Linear and star-like redox-sensitive amphiphilic block copolymers have been studied as anticancer drug delivery systems. However, few reports directly compared the properties of those two structures especially when they are used as nanocarriers for antitumor drugs. To address this, a novel star-like copolymer and its linear counterpart were synthesized with a hydrophobic/redox-responsive/hydrophilic structure. The overall molecular weight of the star-shaped copolymer was nearly equal to that of the linear counterpart. The star-like micelles exhibit size of 90nm, which was smaller than that of linear copolymers (151.6 nm) and critical micelle concentration of 1 mg/L, which was lower than that of the linear micelles (8.9 mg/L). The disassembly behaviors and the redox-sensitivity of the nanoparticles to reductive stimuli of glutathione was evaluated from the changes of the micellar size and morphology.
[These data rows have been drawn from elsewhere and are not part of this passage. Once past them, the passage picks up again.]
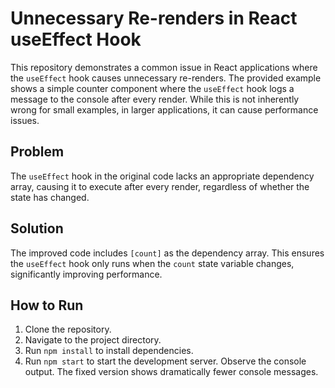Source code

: # Unnecessary Re-renders in React useEffect Hook

This repository demonstrates a common issue in React applications where the `useEffect` hook causes unnecessary re-renders.  The provided example shows a simple counter component where the `useEffect` hook logs a message to the console after every render. While this is not inherently wrong for small examples, in larger applications, it can cause performance issues.

## Problem

The `useEffect` hook in the original code lacks an appropriate dependency array, causing it to execute after every render, regardless of whether the state has changed.

## Solution

The improved code includes `[count]` as the dependency array. This ensures the `useEffect` hook only runs when the `count` state variable changes, significantly improving performance.

## How to Run

1. Clone the repository.
2. Navigate to the project directory.
3. Run `npm install` to install dependencies.
4. Run `npm start` to start the development server.  Observe the console output.  The fixed version shows dramatically fewer console messages.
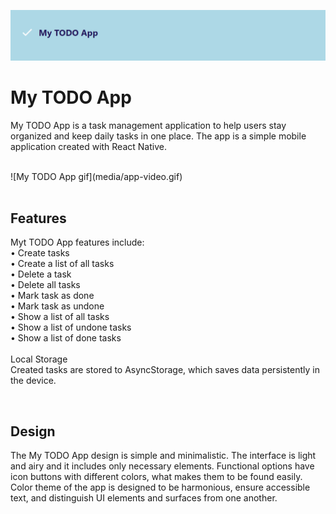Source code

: ![My TODO App banner](media/app-image.PNG)

# My TODO App

My TODO App is a task management application to help users stay organized and keep daily tasks in one place. The app is a simple mobile application created with React Native.

<br>
![My TODO App gif](media/app-video.gif)
<br><br>

## Features
Myt TODO App features include:<br> 
• Create tasks<br>
• Create a list of all tasks<br>
• Delete a task<br>
• Delete all tasks<br>
• Mark task as done<br>
• Mark task as undone<br>
• Show a list of all tasks<br>
• Show a list of undone tasks<br>
• Show a list of done tasks<br>
<br>
Local Storage<br>
Created tasks are stored to AsyncStorage, which saves data 
persistently in the device.<br>

<br>

## Design
The My TODO App design is simple and minimalistic. The interface is light and airy and it includes only necessary elements. Functional options have icon buttons with different colors, what makes them to be found easily. Color theme of the app is designed to be harmonious, ensure accessible text, and distinguish UI elements and 
surfaces from one another.
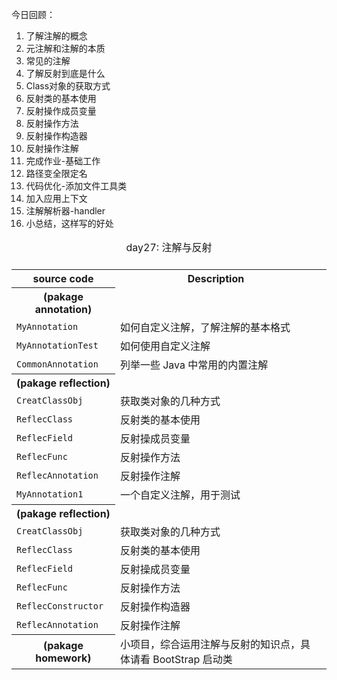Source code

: 今日回顾：
1. 了解注解的概念
2. 元注解和注解的本质
3. 常见的注解
4. 了解反射到底是什么
5. Class对象的获取方式
6. 反射类的基本使用
7. 反射操作成员变量
8. 反射操作方法
9. 反射操作构造器
10. 反射操作注解
11. 完成作业-基础工作
12. 路径变全限定名
13. 代码优化-添加文件工具类
14. 加入应用上下文
15. 注解解析器-handler
16. 小总结，这样写的好处

<table>
<caption>day27: 注解与反射<caption/>
<tr></tr>
<tr><th>source code</th>
  <th>Description</th></tr>
<tr></tr>
<tr><th>(pakage annotation)</th></tr>

<tr><td><code>MyAnnotation</code></td>
  <td>如何自定义注解，了解注解的基本格式</td></tr>

<tr><td><code>MyAnnotationTest</code></td>
  <td>如何使用自定义注解<td/></tr>

<tr><td><code>CommonAnnotation</code></td>
  <td>列举一些 Java 中常用的内置注解<td/></tr>

<tr></tr>
<tr><th>(pakage reflection)</th></tr>

<tr><td><code>CreatClassObj</code></td>
  <td>获取类对象的几种方式</td></tr>

<tr><td><code>ReflecClass</code></td>
  <td>反射类的基本使用</td></tr>

<tr><td><code>ReflecField</code></td>
  <td>反射操成员变量</td></tr>

<tr><td><code>ReflecFunc</code></td>
  <td>反射操作方法</td></tr>

<tr><td><code>ReflecAnnotation</code></td>
  <td>反射操作注解</td></tr>

<tr><td><code>MyAnnotation1</code></td>
  <td>一个自定义注解，用于测试</td></tr>

<tr></tr>
<tr><th>(pakage reflection)</th></tr>

<tr><td><code>CreatClassObj</code></td>
  <td>获取类对象的几种方式</td></tr> 

<tr><td><code>ReflecClass</code></td>
  <td>反射类的基本使用</td></tr> 

<tr><td><code>ReflecField</code></td>
  <td>反射操成员变量</td></tr> 

<tr><td><code>ReflecFunc</code></td>
  <td>反射操作方法</td></tr> 

<tr><td><code>ReflecConstructor</code></td>
  <td>反射操作构造器</td></tr> 

<tr><td><code>ReflecAnnotation</code></td>
  <td>反射操作注解</td></tr>

<tr></tr>
<tr><th>(pakage homework)</th>
  <td>小项目，综合运用注解与反射的知识点，具体请看 BootStrap 启动类</td></tr>  
<table/>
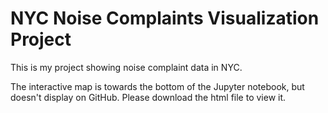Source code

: # NYC Noise Complaints Visualization Project

This is my project showing noise complaint data in NYC. 

The interactive map is towards the bottom of the Jupyter notebook, but doesn't display on GitHub. Please download the html file to view it. 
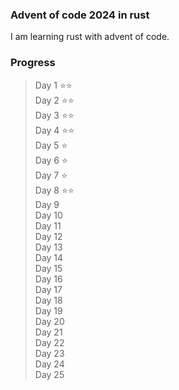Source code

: ### Advent of code 2024 in rust
I am learning rust with advent of code.

### Progress

  >Day 1 :star::star:  
  >Day 2 :star::star:  
  >Day 3 :star::star:  
  >Day 4 :star::star:  
  >Day 5 :star:  
  >Day 6 :star:  
  >Day 7 :star:  
  >Day 8 :star::star:  
  >Day 9  
  >Day 10  
  >Day 11  
  >Day 12  
  >Day 13  
  >Day 14  
  >Day 15  
  >Day 16  
  >Day 17  
  >Day 18  
  >Day 19  
  >Day 20  
  >Day 21  
  >Day 22  
  >Day 23  
  >Day 24  
  >Day 25  

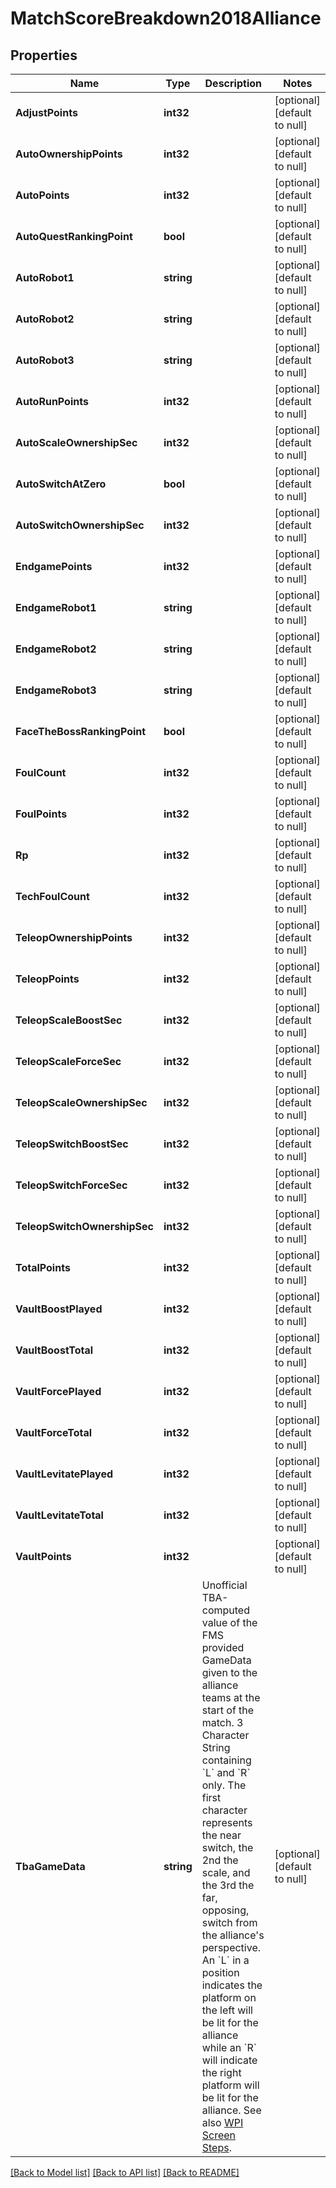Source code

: # MatchScoreBreakdown2018Alliance

## Properties
Name | Type | Description | Notes
------------ | ------------- | ------------- | -------------
**AdjustPoints** | **int32** |  | [optional] [default to null]
**AutoOwnershipPoints** | **int32** |  | [optional] [default to null]
**AutoPoints** | **int32** |  | [optional] [default to null]
**AutoQuestRankingPoint** | **bool** |  | [optional] [default to null]
**AutoRobot1** | **string** |  | [optional] [default to null]
**AutoRobot2** | **string** |  | [optional] [default to null]
**AutoRobot3** | **string** |  | [optional] [default to null]
**AutoRunPoints** | **int32** |  | [optional] [default to null]
**AutoScaleOwnershipSec** | **int32** |  | [optional] [default to null]
**AutoSwitchAtZero** | **bool** |  | [optional] [default to null]
**AutoSwitchOwnershipSec** | **int32** |  | [optional] [default to null]
**EndgamePoints** | **int32** |  | [optional] [default to null]
**EndgameRobot1** | **string** |  | [optional] [default to null]
**EndgameRobot2** | **string** |  | [optional] [default to null]
**EndgameRobot3** | **string** |  | [optional] [default to null]
**FaceTheBossRankingPoint** | **bool** |  | [optional] [default to null]
**FoulCount** | **int32** |  | [optional] [default to null]
**FoulPoints** | **int32** |  | [optional] [default to null]
**Rp** | **int32** |  | [optional] [default to null]
**TechFoulCount** | **int32** |  | [optional] [default to null]
**TeleopOwnershipPoints** | **int32** |  | [optional] [default to null]
**TeleopPoints** | **int32** |  | [optional] [default to null]
**TeleopScaleBoostSec** | **int32** |  | [optional] [default to null]
**TeleopScaleForceSec** | **int32** |  | [optional] [default to null]
**TeleopScaleOwnershipSec** | **int32** |  | [optional] [default to null]
**TeleopSwitchBoostSec** | **int32** |  | [optional] [default to null]
**TeleopSwitchForceSec** | **int32** |  | [optional] [default to null]
**TeleopSwitchOwnershipSec** | **int32** |  | [optional] [default to null]
**TotalPoints** | **int32** |  | [optional] [default to null]
**VaultBoostPlayed** | **int32** |  | [optional] [default to null]
**VaultBoostTotal** | **int32** |  | [optional] [default to null]
**VaultForcePlayed** | **int32** |  | [optional] [default to null]
**VaultForceTotal** | **int32** |  | [optional] [default to null]
**VaultLevitatePlayed** | **int32** |  | [optional] [default to null]
**VaultLevitateTotal** | **int32** |  | [optional] [default to null]
**VaultPoints** | **int32** |  | [optional] [default to null]
**TbaGameData** | **string** | Unofficial TBA-computed value of the FMS provided GameData given to the alliance teams at the start of the match. 3 Character String containing &#x60;L&#x60; and &#x60;R&#x60; only. The first character represents the near switch, the 2nd the scale, and the 3rd the far, opposing, switch from the alliance&#39;s perspective. An &#x60;L&#x60; in a position indicates the platform on the left will be lit for the alliance while an &#x60;R&#x60; will indicate the right platform will be lit for the alliance. See also [WPI Screen Steps](https://wpilib.screenstepslive.com/s/currentCS/m/getting_started/l/826278-2018-game-data-details). | [optional] [default to null]

[[Back to Model list]](../README.md#documentation-for-models) [[Back to API list]](../README.md#documentation-for-api-endpoints) [[Back to README]](../README.md)


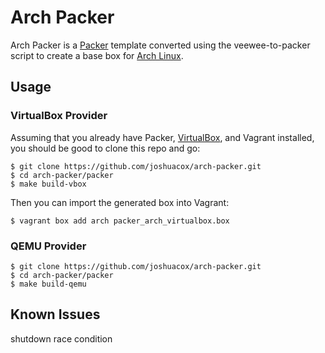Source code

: Arch Packer
===========

Arch Packer is a [Packer](http://www.packer.io/) template 
converted using the veewee-to-packer script to create a 
base box for [Arch Linux](https://www.archlinux.org/). 


Usage
-----

### VirtualBox Provider

Assuming that you already have Packer,
[VirtualBox](https://www.virtualbox.org/), and Vagrant installed, you
should be good to clone this repo and go:

    $ git clone https://github.com/joshuacox/arch-packer.git
    $ cd arch-packer/packer
    $ make build-vbox

Then you can import the generated box into Vagrant:

    $ vagrant box add arch packer_arch_virtualbox.box

### QEMU Provider

    $ git clone https://github.com/joshuacox/arch-packer.git
    $ cd arch-packer/packer
    $ make build-qemu

Known Issues
------------

shutdown race condition
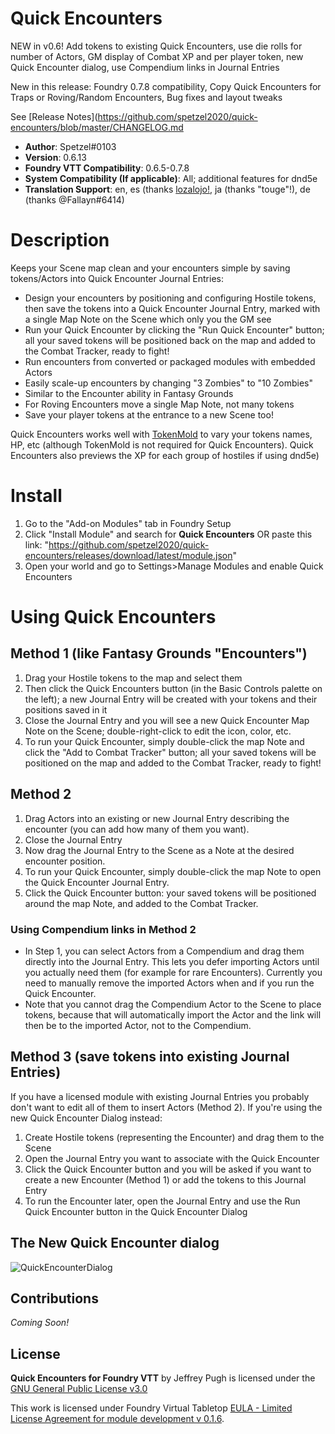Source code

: # Quick Encounters
NEW in v0.6! Add tokens to existing Quick Encounters, use die rolls for number of Actors, GM display of Combat XP and per player token, new Quick Encounter dialog, use Compendium links in Journal Entries

New in this release: Foundry 0.7.8 compatibility, Copy Quick Encounters for Traps or Roving/Random Encounters, Bug fixes and layout tweaks

See [Release Notes](https://github.com/spetzel2020/quick-encounters/blob/master/CHANGELOG.md

* **Author**: Spetzel#0103
* **Version**: 0.6.13
* **Foundry VTT Compatibility**: 0.6.5-0.7.8
* **System Compatibility (If applicable)**: All; additional features for dnd5e
* **Translation Support**: en, es (thanks [lozalojo!](https://github.com/lozalojo), ja (thanks "touge"!), de (thanks @Fallayn#6414)


# Description
Keeps your Scene map clean and your encounters simple by saving tokens/Actors into Quick Encounter Journal Entries:
* Design your encounters by positioning and configuring Hostile tokens, then save the tokens into a Quick Encounter Journal Entry, marked with a single Map Note on the Scene which only you the GM see
* Run your Quick Encounter by clicking the "Run Quick Encounter" button; all your saved tokens will be positioned back on the map and added to the Combat Tracker, ready to fight!
* Run encounters from converted or packaged modules with embedded Actors
* Easily scale-up encounters by changing "3 Zombies" to "10 Zombies"
* Similar to the Encounter ability in Fantasy Grounds
* For Roving Encounters move a single Map Note, not many tokens
* Save your player tokens at the entrance to a new Scene too!

Quick Encounters works well with [TokenMold](https://github.com/Moerill/token-mold#token-mold) to vary your tokens names, HP, etc (although TokenMold is not required for Quick Encounters). Quick Encounters also previews the XP for each group of hostiles if using dnd5e)

# Install
1. Go to the "Add-on Modules" tab in Foundry Setup
2. Click "Install Module" and search for **Quick Encounters** OR paste this link: "https://github.com/spetzel2020/quick-encounters/releases/download/latest/module.json"
3. Open your world and go to Settings>Manage Modules and enable Quick Encounters

# Using Quick Encounters
## Method 1 (like Fantasy Grounds "Encounters")
1. Drag your Hostile tokens to the map and select them
2. Then click the Quick Encounters button (in the Basic Controls palette on the left); a new Journal Entry will be created with your tokens and their positions saved in it
3. Close the Journal Entry and you will see a new Quick Encounter Map Note on the Scene; double-right-click to edit the icon, color, etc.
4. To run your Quick Encounter, simply double-click the map Note and click the "Add to Combat Tracker" button; all your saved tokens will be positioned on the map and added to the Combat Tracker, ready to fight!

## Method 2
1. Drag Actors into an existing or new Journal Entry describing the encounter (you can add how many of them you want).
2. Close the Journal Entry
3. Now drag the Journal Entry to the Scene as a Note at the desired encounter position.
4. To run your Quick Encounter, simply double-click the map Note to open the Quick Encounter Journal Entry.
5. Click the Quick Encounter button: your saved tokens will be positioned around the map Note, and added to the Combat Tracker.

### Using Compendium links in Method 2
* In Step 1, you can select Actors from a Compendium and drag them directly into the Journal Entry. This lets you defer importing Actors until you actually need them (for example for rare Encounters). Currently you need to manually remove the imported Actors when and if you run the Quick Encounter.
* Note that you cannot drag the Compendium Actor to the Scene to place tokens, because that will automatically import the Actor and the link will then be to the imported Actor, not to the Compendium.

## Method 3 (save tokens into existing Journal Entries)
If you have a licensed module with existing Journal Entries you probably don't want to edit all of them to insert Actors (Method 2). If you're using the new Quick Encounter Dialog instead:
1. Create Hostile tokens (representing the Encounter) and drag them to the Scene
2. Open the Journal Entry you want to associate with the Quick Encounter
3. Click the Quick Encounter button and you will be asked if you want to create a new Encounter (Method 1) or add the tokens to this Journal Entry
4. To run the Encounter later, open the Journal Entry and use the Run Quick Encounter button in the Quick Encounter Dialog

## The New Quick Encounter dialog
![QuickEncounterDialog](https://github.com/spetzel2020/quick-encounters/blob/master/img/CompanionDialog.png)

## Contributions
*Coming Soon!*

## License
**Quick Encounters for Foundry VTT** by Jeffrey Pugh is licensed under the [GNU General Public License v3.0](https://github.com/spetzel2020/quick-encounters/blob/master/LICENSE)

This work is licensed under Foundry Virtual Tabletop [EULA - Limited License Agreement for module development v 0.1.6](http://foundryvtt.com/pages/license.html).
Furthermore, doxorubicin was physically loaded into the hydrophobic part of the copolymers. The drug-loading capacities in the star-like and linear micelles were 15.94 and 7.53 wt%, respectively. Drug release studies carried out at two different glutathione concentrations. A cytotoxicity study of the micelles was performed by MTT assay. The prepared star copolymer showed no significant toxicity against HDF cells while enhanced cytotoxicity of the DOX-loaded micelles against MCF-7 cells was observed. Therefore, developing sucrose-PCL-SS-PEG copolymer reported in this paper as an effective reduction-responsive carrier with excellent properties and cell biocompatibility is promising for the efficient intracellular delivery of hydrophobic chemotherapeutic drugs. This work also indicates that modification of the nanocarrier structure is a potential strategy for optimizing drug delivery.

Disclosure statement

No potential conflict of interest was reported by the author(s).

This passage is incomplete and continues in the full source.